There is a big focus on income with some of the newest annuity products introduced this year. In Investment News’s “Allianz, Securian Among Insurers Focusing on Income Annuities,” Linda Koco explains the current trend. Based on the late summer product introductions, Koco says that retirement income and security are the big focuses for fall. Accumulation is given a lot of attention as well, but not as much as income. These focuses are being shown in four different ways.
Those people who have less risk tolerance are calling for a floor under their potential loss in an index. Allianz Life’s Allianz Index Advantage Variable Annuity has a new “index guard” crediting strategy that sets a floor against large losses in the index. Consumers who buy variable index annuities are typically willing to take on the risk of small index declines, but they are asking for a floor to protect them against large losses in their index. The minimum floor for this new index strategy is -25 percent, although the current level is -10 percent. Negative index returns beyond the floor don’t reduce the contract value. If the index increases, you will receive that return up to any cap that is in your contract terms. Allianz Life’s annuity also offers two other strategies; one that protects against small index losses and another that protects against any loss in the index. Each strategy has a different cost associated with it and is for those seeking security from their annuity product.

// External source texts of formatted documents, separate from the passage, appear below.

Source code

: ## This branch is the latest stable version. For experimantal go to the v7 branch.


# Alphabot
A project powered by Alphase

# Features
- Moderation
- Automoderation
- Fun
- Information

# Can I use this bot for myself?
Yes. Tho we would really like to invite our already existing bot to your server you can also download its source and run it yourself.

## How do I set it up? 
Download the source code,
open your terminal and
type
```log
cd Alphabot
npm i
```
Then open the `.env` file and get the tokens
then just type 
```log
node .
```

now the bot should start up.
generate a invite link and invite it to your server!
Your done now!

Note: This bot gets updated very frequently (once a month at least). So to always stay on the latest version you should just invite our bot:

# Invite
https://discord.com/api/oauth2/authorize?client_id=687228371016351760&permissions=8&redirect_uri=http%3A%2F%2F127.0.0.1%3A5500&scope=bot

Securian Financial Group introduced a new variable annuity benefit that provides growth without risk via a Guaranteed Minimum Accumulation Benefit (GMAB). The CalledSureTrack Plus 90 is available with some of their variable annuities and guarantees that the contract value will be the greater of your purchase payments or 90% of your highest anniversary contract value. GMWBs and GMIBs get much more attention than GMABs, but the latter benefit helps clients protect their initial investment and gives them the potential to grow their assets. While consumers know that they might be able to achieve greater investment growth in the markets, many still seek guarantees on their initial investments in case the market declines.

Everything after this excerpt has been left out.